Brief:
From the first line of the records below through the line with "install nano git", output each line exactly; skip the pictures.

Extracted records
▽

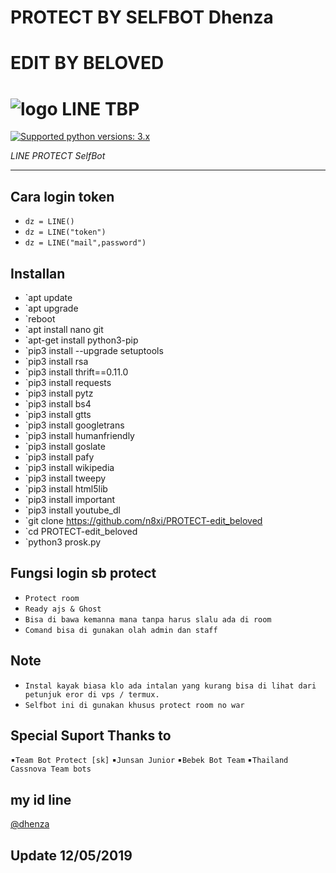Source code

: # PROTECT BY SELFBOT Dhenza
# EDIT BY BELOVED

# ![logo](Line/LINE.png) LINE TBP

 [![Supported python versions: 3.x](https://img.shields.io/badge/python-3.x-green.svg "Supported python versions: 3.x")](https://www.python.org/downloads/) 

*LINE PROTECT SelfBot* 

----

## Cara login token

- `dz = LINE()`
- `dz = LINE("token")`
- `dz = LINE("mail",password")`

## Installan

- `apt update
- `apt upgrade
- `reboot
- `apt install nano git
- `apt-get install python3-pip
- `pip3 install --upgrade setuptools
- `pip3 install rsa
- `pip3 install thrift==0.11.0
- `pip3 install requests
- `pip3 install pytz
- `pip3 install bs4
- `pip3 install gtts
- `pip3 install googletrans
- `pip3 install humanfriendly
- `pip3 install goslate
- `pip3 install pafy
- `pip3 install wikipedia
- `pip3 install tweepy
- `pip3 install html5lib
- `pip3 install important
- `pip3 install youtube_dl
- `git clone https://github.com/n8xi/PROTECT-edit_beloved
- `cd PROTECT-edit_beloved
- `python3 prosk.py

## Fungsi login sb protect

- `Protect room`
- `Ready ajs & Ghost`
- `Bisa di bawa kemanna mana tanpa harus slalu ada di room`
- `Comand bisa di gunakan olah admin dan staff`

## Note
- `Instal kayak biasa klo ada intalan yang kurang bisa di lihat dari petunjuk eror di vps / termux.`
- `Selfbot ini di gunakan khusus protect room no war`

## Special Suport Thanks to
▪`Team Bot Protect [sk]`
▪`Junsan Junior`
▪`Bebek Bot Team`
▪`Thailand Cassnova Team bots`
## my id line
[@dhenza](https://line.me/ti/p/~teambotprotect)

## Update 12/05/2019
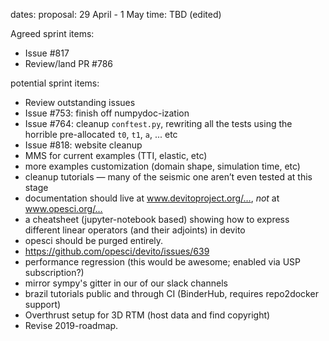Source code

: dates: proposal: 29 April - 1 May
time: TBD (edited) 

Agreed sprint items:
* Issue #817
* Review/land PR #786

potential sprint items:
- Review outstanding issues
- Issue #753: finish off numpydoc-ization
- Issue #764: cleanup `conftest.py`, rewriting all the tests using the horrible pre-allocated `t0`, `t1`, `a`, ... etc
- Issue #818: website cleanup
- MMS for current examples (TTI, elastic, etc)
- more examples customization (domain shape, simulation time, etc)
- cleanup tutorials — many of the seismic one aren’t even tested at this stage
- documentation should live at www.devitoproject.org/…, *not* at www.opesci.org/…
- a cheatsheet (jupyter-notebook based) showing how to express different linear operators (and their adjoints) in devito
- opesci should be purged entirely.
- https://github.com/opesci/devito/issues/639
- performance regression (this would be awesome; enabled via USP subscription?)
- mirror sympy's gitter in our of our slack channels
- brazil tutorials public and through CI (BinderHub, requires repo2docker support)
- Overthrust setup for 3D RTM (host data and find copyright)
- Revise 2019-roadmap.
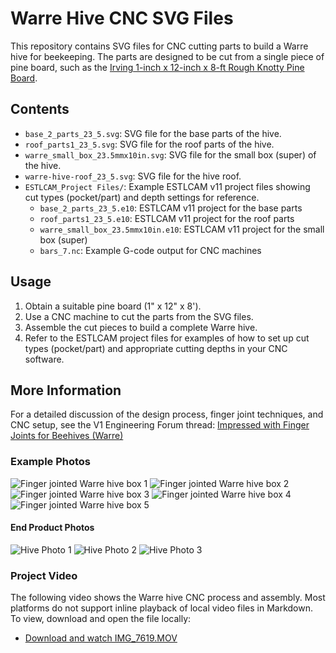 # Warre Hive CNC SVG Files

This repository contains SVG files for CNC cutting parts to build a Warre hive for beekeeping. The parts are designed to be cut from a single piece of pine board, such as the [Irving 1-inch x 12-inch x 8-ft Rough Knotty Pine Board](https://www.homedepot.ca/product/irving-1-inch-x-12-inch-x-8-ft-rough-knotty-pine-board/1000113397).

## Contents

- `base_2_parts_23_5.svg`: SVG file for the base parts of the hive.
- `roof_parts1_23_5.svg`: SVG file for the roof parts of the hive.
- `warre_small_box_23.5mmx10in.svg`: SVG file for the small box (super) of the hive.
- `warre-hive-roof_23_5.svg`: SVG file for the hive roof.
- `ESTLCAM_Project Files/`: Example ESTLCAM v11 project files showing cut types (pocket/part) and depth settings for reference.
    - `base_2_parts_23_5.e10`: ESTLCAM v11 project for the base parts
    - `roof_parts1_23_5.e10`: ESTLCAM v11 project for the roof parts
    - `warre_small_box_23.5mmx10in.e10`: ESTLCAM v11 project for the small box (super)
    - `bars_7.nc`: Example G-code output for CNC machines

## Usage

1. Obtain a suitable pine board (1" x 12" x 8').
2. Use a CNC machine to cut the parts from the SVG files.
3. Assemble the cut pieces to build a complete Warre hive.
4. Refer to the ESTLCAM project files for examples of how to set up cut types (pocket/part) and appropriate cutting depths in your CNC software.

## More Information

For a detailed discussion of the design process, finger joint techniques, and CNC setup, see the V1 Engineering Forum thread: [Impressed with Finger Joints for Beehives (Warre)](https://forum.v1e.com/t/impressed-with-finger-joints-for-beehives-warre/47693/1)

### Example Photos

![Finger jointed Warre hive box 1](images/443d2574844f79d23d0aaaeaeca64a9b41243d25.jpeg)
![Finger jointed Warre hive box 2](images/24f319c8b937f94452d67235b093487e5ff4e25d.jpeg)
![Finger jointed Warre hive box 3](images/110926e7bd35cbe7a05c371a121e99d418c8c284.jpeg)
![Finger jointed Warre hive box 4](images/ad8b23d9b4bb8a5cd9c794063e8a4e28c2e67e44.jpeg)
![Finger jointed Warre hive box 5](images/e92610142900fcddc8800f9d62076b4aa5bbf4a3.jpeg)

#### End Product Photos

![Hive Photo 1](images/IMG_7616.HEIC)
![Hive Photo 2](images/IMG_7617.HEIC)
![Hive Photo 3](images/IMG_7618.HEIC)

### Project Video

The following video shows the Warre hive CNC process and assembly. Most platforms do not support inline playback of local video files in Markdown. To view, download and open the file locally:

- [Download and watch IMG_7619.MOV](images/IMG_7619.MOV) 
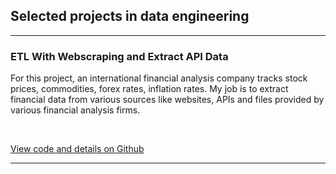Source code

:## Selected projects in data engineering

---

### ETL With Webscraping and Extract API Data
<p>
For this project, an international financial analysis company tracks stock prices, commodities, forex rates, inflation rates. My job is to extract financial data from various sources like websites, APIs and files provided by various financial analysis firms.
</p>
<p>
<a href="#"><img src="https://img.shields.io/badge/Python-white?logo=Python" alt=""></a> 
<a href="#"><img src="https://img.shields.io/badge/Jupyter-white?logo=Jupyter" alt=""></a> 
</p>
<p>
<a href="[https://colab.research.google.com/drive/1d_q0vUpgwmbN7imUcdsbuDwJ61OuBjvO?usp=sharing](https://github.com/mdimohamad/ETL-project/blob/main/Extract%2C%20Transform%2C%20Load%20(ETL)%20Project.ipynb)">View code and details on Github</a>
</p>

---
<!--### Category Name 1
<p>
For this project, 
</p>
[Project 1 Title](/sample_page)
<img src="images/dummy_thumbnail.jpg?raw=true"/>

---
[Project 2 Title](/pdf/sample_presentation.pdf)
<img src="images/dummy_thumbnail.jpg?raw=true"/>

---
[Project 3 Title](http://example.com/)
<img src="images/dummy_thumbnail.jpg?raw=true"/>
### Category Name 2

- [Project 1 Title](http://example.com/)
- [Project 2 Title](http://example.com/)
- [Project 3 Title](http://example.com/)
- [Project 4 Title](http://example.com/)
- [Project 5 Title](http://example.com/)

---




---
-->
<!--<p style="font-size:11px">Page template forked from <a href="https://github.com/evanca/quick-portfolio">evanca</a></p> -->
<!-- Remove above link if you don't want to attibute -->
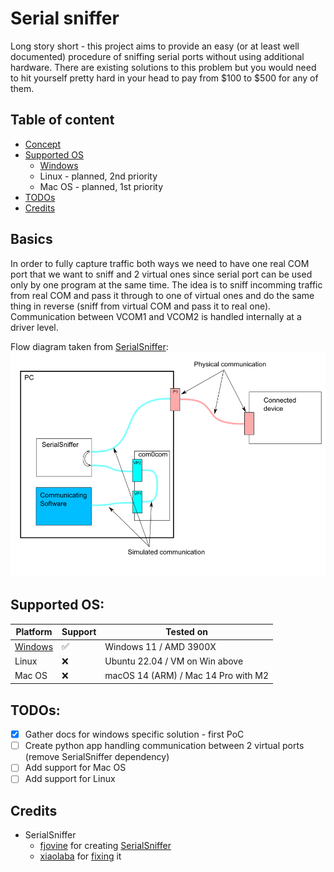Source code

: # Serial sniffer

Long story short - this project aims to provide an easy (or at least well documented) procedure of sniffing serial ports without using additional hardware. There are existing solutions to this problem but you would need to hit yourself pretty hard in your head to pay from $100 to $500 for any of them.

## Table of content
- [Concept](#concept)
- [Supported OS](#os)
    - [Windows](Windows/readme.md)
    - Linux - planned, 2nd priority
    - Mac OS - planned, 1st priority
- [TODOs](#todos)
- [Credits](#credits)


## Basics
In order to fully capture traffic both ways we need to have one real COM port that we want to sniff and 2 virtual ones since serial port can be used only by one program at the same time. The idea is to sniff incomming traffic from real COM and pass it through to one of virtual ones and do the same thing in reverse (sniff from virtual COM and pass it to real one). Communication between VCOM1 and VCOM2 is handled internally at a driver level.

Flow diagram taken from [SerialSniffer](https://github.com/fjovine/SerialSniffer):
![Serial data flow from fjovine/SerialSniffer](flow.png)

## Supported OS:
| Platform                       | Support | Tested on                           |
| ------------------------------ | ------- | ----------------------------------- |
| [Windows](Windows/readme.md)  | ✅     | Windows 11 / AMD 3900X              |
| Linux                         | ❌     | Ubuntu 22.04 / VM on Win above      |
| Mac OS                        | ❌     | macOS 14 (ARM) / Mac 14 Pro with M2 |


## TODOs:
- [x] Gather docs for windows specific solution - first PoC
- [ ] Create python app handling communication between 2 virtual ports (remove SerialSniffer dependency)
- [ ] Add support for Mac OS
- [ ] Add support for Linux

## Credits
- SerialSniffer
    - [fjovine](https://github.com/fjovine) for creating [SerialSniffer](https://github.com/fjovine/SerialSniffer)
    - [xiaolaba](https://github.com/xiaolaba) for [fixing](https://github.com/xiaolaba/SerialSniffer) it
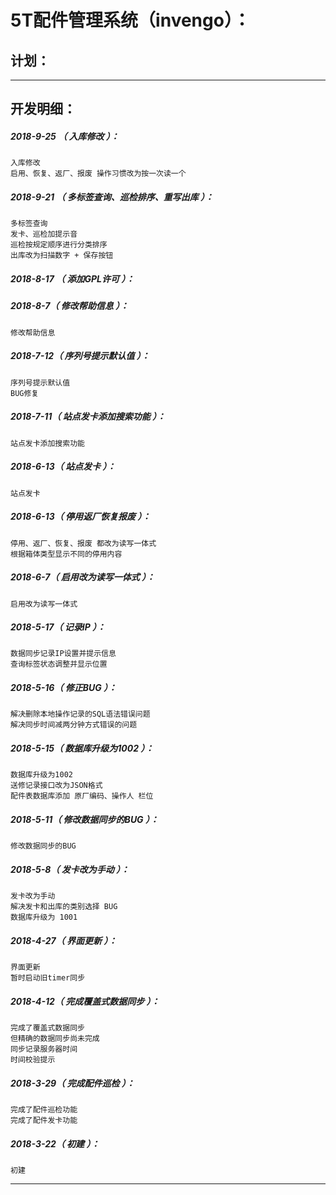 5T配件管理系统（invengo）：
===================================================================

计划：
-------------------------------------------------------------------

*******************************************************************

开发明细：
-------------------------------------------------------------------

##### 2018-9-25 （ 入库修改 ）：
	入库修改
	启用、恢复、返厂、报废 操作习惯改为按一次读一个

##### 2018-9-21 （ 多标签查询、巡检排序、重写出库 ）：
	多标签查询
	发卡、巡检加提示音
	巡检按规定顺序进行分类排序
	出库改为扫描数字 + 保存按钮

##### 2018-8-17 （ 添加GPL许可 ）：

##### 2018-8-7（ 修改帮助信息 ）：
	修改帮助信息

##### 2018-7-12（ 序列号提示默认值 ）：
	序列号提示默认值
	BUG修复

##### 2018-7-11（ 站点发卡添加搜索功能 ）：
	站点发卡添加搜索功能

##### 2018-6-13（ 站点发卡 ）：
	站点发卡

##### 2018-6-13（ 停用返厂恢复报废 ）：
	停用、返厂、恢复、报废 都改为读写一体式
	根据箱体类型显示不同的停用内容

##### 2018-6-7（ 启用改为读写一体式 ）：
	启用改为读写一体式

##### 2018-5-17（ 记录IP ）：
	数据同步记录IP设置并提示信息
	查询标签状态调整并显示位置

##### 2018-5-16（ 修正BUG ）：
	解决删除本地操作记录的SQL语法错误问题
	解决同步时间减两分钟方式错误的问题

##### 2018-5-15（ 数据库升级为1002 ）：
	数据库升级为1002
	送修记录接口改为JSON格式
	配件表数据库添加 原厂编码、操作人 栏位

##### 2018-5-11（ 修改数据同步的BUG ）：
	修改数据同步的BUG

##### 2018-5-8（ 发卡改为手动 ）：
	发卡改为手动
	解决发卡和出库的类别选择 BUG
	数据库升级为 1001

##### 2018-4-27（ 界面更新 ）：
	界面更新
	暂时启动旧timer同步

##### 2018-4-12（ 完成覆盖式数据同步 ）：
	完成了覆盖式数据同步
	但精确的数据同步尚未完成
	同步记录服务器时间
	时间校验提示

##### 2018-3-29（ 完成配件巡检 ）：
	完成了配件巡检功能
	完成了配件发卡功能

##### 2018-3-22（ 初建 ）：
	初建

*******************************************************************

△

Exercise response:
Source code

: # PROTECT BY SELFBOT Dhenza
# EDIT BY BELOVED

# ![logo](Line/LINE.png) LINE TBP

 [![Supported python versions: 3.x](https://img.shields.io/badge/python-3.x-green.svg "Supported python versions: 3.x")](https://www.python.org/downloads/) 

*LINE PROTECT SelfBot* 

----

## Cara login token

- `dz = LINE()`
- `dz = LINE("token")`
- `dz = LINE("mail",password")`

## Installan

- `apt update
- `apt upgrade
- `reboot
- `apt install nano git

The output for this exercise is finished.